= Beginning of Section =

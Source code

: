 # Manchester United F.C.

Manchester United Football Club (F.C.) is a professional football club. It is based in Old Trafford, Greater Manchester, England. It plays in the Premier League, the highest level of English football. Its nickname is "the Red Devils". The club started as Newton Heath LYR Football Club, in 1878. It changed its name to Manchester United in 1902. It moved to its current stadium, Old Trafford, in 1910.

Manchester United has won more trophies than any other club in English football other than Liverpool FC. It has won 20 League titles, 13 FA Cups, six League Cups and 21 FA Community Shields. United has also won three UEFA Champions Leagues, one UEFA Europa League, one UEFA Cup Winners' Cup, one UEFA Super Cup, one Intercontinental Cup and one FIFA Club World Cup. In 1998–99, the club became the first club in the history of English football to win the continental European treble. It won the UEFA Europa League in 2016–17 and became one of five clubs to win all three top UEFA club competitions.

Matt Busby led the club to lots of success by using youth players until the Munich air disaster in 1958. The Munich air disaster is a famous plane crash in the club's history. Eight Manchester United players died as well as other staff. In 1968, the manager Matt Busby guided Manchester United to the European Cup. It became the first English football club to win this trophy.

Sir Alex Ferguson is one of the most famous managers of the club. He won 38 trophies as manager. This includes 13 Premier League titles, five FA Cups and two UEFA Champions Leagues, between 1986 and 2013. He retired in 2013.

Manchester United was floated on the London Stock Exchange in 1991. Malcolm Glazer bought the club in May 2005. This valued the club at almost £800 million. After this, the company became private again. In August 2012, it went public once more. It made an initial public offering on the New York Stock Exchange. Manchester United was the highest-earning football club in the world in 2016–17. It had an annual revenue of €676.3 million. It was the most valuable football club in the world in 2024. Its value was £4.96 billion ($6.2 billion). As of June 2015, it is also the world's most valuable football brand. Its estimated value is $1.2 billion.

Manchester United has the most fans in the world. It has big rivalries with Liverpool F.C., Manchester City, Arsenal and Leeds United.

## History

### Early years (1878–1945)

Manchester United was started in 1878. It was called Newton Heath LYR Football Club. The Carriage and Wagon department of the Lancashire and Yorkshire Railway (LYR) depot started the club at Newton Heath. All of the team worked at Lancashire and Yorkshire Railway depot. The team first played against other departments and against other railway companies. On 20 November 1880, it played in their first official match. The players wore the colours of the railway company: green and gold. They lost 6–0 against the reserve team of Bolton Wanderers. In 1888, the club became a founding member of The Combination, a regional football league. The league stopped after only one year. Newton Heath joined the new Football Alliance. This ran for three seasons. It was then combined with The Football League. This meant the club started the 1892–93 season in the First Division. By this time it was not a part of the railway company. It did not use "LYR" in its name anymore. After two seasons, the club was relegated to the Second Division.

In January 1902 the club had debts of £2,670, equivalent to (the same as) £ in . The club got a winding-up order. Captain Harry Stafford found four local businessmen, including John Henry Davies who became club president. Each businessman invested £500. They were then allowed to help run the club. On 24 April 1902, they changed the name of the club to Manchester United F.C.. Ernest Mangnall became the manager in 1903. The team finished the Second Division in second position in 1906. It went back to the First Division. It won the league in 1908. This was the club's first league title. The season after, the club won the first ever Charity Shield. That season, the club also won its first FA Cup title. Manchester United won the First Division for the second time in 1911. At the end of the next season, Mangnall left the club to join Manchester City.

= End of Section =

> _What you will do_
Copy each line in the listing where "Premier" appears.

> _Answer section_
Manchester United Football Club (F.C.) is a professional football club. It is based in Old Trafford, Greater Manchester, England. It plays in the Premier League, the highest level of English football. Its nickname is "the Red Devils". The club started as Newton Heath LYR Football Club, in 1878. It changed its name to Manchester United in 1902. It moved to its current stadium, Old Trafford, in 1910.
Sir Alex Ferguson is one of the most famous managers of the club. He won 38 trophies as manager. This includes 13 Premier League titles, five FA Cups and two UEFA Champions Leagues, between 1986 and 2013. He retired in 2013.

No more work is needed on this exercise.